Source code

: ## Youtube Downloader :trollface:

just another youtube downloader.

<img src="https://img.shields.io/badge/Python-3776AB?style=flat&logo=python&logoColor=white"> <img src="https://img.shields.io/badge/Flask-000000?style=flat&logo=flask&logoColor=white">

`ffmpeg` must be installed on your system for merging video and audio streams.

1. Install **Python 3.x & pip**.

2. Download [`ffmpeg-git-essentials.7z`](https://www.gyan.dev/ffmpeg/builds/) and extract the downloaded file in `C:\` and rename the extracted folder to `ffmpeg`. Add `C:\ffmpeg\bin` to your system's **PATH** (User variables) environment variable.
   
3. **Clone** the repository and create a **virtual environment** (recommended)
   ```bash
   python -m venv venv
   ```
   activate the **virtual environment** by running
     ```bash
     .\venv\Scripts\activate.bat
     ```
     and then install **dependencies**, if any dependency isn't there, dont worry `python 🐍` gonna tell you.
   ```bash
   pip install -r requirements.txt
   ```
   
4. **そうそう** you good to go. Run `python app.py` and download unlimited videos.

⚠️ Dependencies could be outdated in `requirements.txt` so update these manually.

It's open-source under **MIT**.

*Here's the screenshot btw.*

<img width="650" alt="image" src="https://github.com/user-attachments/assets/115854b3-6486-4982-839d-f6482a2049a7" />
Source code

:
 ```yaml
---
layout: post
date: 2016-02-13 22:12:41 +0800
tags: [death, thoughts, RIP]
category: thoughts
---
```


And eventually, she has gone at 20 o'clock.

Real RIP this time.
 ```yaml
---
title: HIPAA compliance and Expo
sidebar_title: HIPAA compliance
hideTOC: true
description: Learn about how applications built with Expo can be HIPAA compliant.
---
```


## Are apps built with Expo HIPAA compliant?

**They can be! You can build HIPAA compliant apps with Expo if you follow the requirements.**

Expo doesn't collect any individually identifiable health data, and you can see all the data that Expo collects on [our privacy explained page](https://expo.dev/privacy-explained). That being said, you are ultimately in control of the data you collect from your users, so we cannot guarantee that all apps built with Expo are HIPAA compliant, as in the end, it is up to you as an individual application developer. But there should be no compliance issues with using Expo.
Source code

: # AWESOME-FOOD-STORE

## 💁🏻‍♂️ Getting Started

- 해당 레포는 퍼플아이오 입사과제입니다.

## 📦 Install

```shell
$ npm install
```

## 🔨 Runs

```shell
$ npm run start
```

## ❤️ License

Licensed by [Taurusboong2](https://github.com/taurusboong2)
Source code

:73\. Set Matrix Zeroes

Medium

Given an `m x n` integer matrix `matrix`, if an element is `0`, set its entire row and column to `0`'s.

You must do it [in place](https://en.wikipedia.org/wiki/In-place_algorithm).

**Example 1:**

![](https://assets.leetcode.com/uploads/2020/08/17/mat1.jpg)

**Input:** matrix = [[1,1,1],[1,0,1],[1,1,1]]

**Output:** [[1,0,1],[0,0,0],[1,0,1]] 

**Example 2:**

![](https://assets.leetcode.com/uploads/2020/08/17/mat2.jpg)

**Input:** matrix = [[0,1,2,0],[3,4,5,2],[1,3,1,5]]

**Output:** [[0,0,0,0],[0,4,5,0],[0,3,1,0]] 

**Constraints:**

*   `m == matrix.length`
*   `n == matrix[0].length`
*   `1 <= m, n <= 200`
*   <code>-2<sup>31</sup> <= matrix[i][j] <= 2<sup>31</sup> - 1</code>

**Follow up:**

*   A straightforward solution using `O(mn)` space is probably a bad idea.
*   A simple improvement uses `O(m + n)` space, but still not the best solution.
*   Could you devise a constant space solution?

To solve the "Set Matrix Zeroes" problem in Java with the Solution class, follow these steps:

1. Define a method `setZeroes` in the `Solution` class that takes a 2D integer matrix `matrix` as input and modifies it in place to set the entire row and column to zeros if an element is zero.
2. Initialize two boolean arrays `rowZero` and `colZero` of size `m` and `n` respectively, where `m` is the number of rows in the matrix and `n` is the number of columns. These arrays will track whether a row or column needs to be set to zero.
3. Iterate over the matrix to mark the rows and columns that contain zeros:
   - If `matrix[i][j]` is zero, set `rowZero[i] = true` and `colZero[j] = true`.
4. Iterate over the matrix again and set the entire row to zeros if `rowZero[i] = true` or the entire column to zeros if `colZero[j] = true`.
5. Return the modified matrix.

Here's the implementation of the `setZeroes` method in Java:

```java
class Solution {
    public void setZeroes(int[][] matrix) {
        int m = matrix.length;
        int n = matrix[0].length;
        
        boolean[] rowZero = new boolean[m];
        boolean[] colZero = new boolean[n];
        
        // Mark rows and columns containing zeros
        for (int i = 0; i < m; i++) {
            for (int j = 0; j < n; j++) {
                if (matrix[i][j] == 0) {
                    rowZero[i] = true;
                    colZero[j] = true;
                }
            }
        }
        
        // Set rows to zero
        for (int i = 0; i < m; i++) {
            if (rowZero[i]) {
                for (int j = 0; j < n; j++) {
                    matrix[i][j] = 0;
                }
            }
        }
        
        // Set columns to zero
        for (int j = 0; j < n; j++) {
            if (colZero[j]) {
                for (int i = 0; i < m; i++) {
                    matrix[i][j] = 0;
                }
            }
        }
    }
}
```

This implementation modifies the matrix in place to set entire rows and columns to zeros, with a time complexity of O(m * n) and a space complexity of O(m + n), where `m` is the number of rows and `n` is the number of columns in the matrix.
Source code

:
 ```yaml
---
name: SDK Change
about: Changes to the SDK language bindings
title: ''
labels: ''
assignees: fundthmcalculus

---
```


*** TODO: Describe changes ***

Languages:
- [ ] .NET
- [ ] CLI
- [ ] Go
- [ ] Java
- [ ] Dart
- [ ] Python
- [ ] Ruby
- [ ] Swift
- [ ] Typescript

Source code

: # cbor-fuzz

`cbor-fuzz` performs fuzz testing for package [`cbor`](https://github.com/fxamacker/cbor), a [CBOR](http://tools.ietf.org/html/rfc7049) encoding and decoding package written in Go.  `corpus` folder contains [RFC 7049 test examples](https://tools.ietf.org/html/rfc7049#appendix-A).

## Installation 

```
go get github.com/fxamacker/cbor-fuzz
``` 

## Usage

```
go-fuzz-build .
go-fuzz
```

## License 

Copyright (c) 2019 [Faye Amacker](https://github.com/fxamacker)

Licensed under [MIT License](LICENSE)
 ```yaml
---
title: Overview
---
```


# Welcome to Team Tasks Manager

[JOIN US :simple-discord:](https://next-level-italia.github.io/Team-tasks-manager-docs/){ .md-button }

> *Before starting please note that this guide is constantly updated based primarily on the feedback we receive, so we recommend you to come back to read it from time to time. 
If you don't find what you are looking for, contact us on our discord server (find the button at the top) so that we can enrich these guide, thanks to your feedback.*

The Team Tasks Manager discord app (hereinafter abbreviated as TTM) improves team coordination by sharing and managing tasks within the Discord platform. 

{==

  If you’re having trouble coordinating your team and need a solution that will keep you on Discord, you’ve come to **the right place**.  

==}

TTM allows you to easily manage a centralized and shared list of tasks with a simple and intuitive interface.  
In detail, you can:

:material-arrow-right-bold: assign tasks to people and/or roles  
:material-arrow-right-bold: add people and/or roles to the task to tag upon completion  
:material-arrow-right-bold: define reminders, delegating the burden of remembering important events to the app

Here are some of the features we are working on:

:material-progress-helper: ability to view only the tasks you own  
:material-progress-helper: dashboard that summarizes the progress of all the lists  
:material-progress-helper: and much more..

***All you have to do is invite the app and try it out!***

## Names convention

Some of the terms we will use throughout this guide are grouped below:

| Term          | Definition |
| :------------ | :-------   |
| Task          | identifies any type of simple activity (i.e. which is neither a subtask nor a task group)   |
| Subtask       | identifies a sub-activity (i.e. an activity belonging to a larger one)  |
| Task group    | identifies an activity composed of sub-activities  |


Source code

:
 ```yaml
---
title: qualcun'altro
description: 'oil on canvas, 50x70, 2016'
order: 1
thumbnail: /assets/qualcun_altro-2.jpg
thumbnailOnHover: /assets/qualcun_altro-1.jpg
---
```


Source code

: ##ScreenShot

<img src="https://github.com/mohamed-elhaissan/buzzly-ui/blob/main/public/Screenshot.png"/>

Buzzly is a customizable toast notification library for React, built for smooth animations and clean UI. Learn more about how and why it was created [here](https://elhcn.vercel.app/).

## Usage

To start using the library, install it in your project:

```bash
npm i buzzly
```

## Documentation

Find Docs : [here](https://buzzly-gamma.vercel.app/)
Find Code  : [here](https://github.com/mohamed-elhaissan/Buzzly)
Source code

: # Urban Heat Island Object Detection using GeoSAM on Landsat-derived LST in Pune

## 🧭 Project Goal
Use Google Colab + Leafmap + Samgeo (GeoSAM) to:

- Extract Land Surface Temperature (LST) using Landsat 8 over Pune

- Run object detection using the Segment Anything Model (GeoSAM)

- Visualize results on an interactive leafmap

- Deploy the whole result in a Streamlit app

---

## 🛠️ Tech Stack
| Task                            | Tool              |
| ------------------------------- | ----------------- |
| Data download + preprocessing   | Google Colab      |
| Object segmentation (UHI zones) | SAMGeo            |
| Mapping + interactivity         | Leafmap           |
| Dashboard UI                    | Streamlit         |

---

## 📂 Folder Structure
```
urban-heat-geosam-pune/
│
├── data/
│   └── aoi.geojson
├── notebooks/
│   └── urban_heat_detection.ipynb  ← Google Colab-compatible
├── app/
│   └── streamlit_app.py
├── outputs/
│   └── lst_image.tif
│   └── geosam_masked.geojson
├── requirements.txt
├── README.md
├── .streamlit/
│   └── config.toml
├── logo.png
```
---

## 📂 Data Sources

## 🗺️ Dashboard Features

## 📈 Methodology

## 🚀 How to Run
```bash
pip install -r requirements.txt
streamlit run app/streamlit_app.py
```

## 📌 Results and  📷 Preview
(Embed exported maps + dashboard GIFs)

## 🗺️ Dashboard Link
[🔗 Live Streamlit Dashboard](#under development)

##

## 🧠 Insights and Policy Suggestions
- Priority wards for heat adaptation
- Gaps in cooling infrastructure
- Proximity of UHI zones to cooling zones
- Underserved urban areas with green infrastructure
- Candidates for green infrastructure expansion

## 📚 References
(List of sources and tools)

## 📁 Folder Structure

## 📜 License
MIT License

§ ACTIVITY
Each line from the first line of the listing through the line containing "variables) environment variable." must be set down exactly; no other line belongs in the answer.

§ SOLUTION TO THE PROBLEM
Source code

: ## Youtube Downloader :trollface:

just another youtube downloader.

<img src="https://img.shields.io/badge/Python-3776AB?style=flat&logo=python&logoColor=white"> <img src="https://img.shields.io/badge/Flask-000000?style=flat&logo=flask&logoColor=white">

`ffmpeg` must be installed on your system for merging video and audio streams.

1. Install **Python 3.x & pip**.

2. Download [`ffmpeg-git-essentials.7z`](https://www.gyan.dev/ffmpeg/builds/) and extract the downloaded file in `C:\` and rename the extracted folder to `ffmpeg`. Add `C:\ffmpeg\bin` to your system's **PATH** (User variables) environment variable.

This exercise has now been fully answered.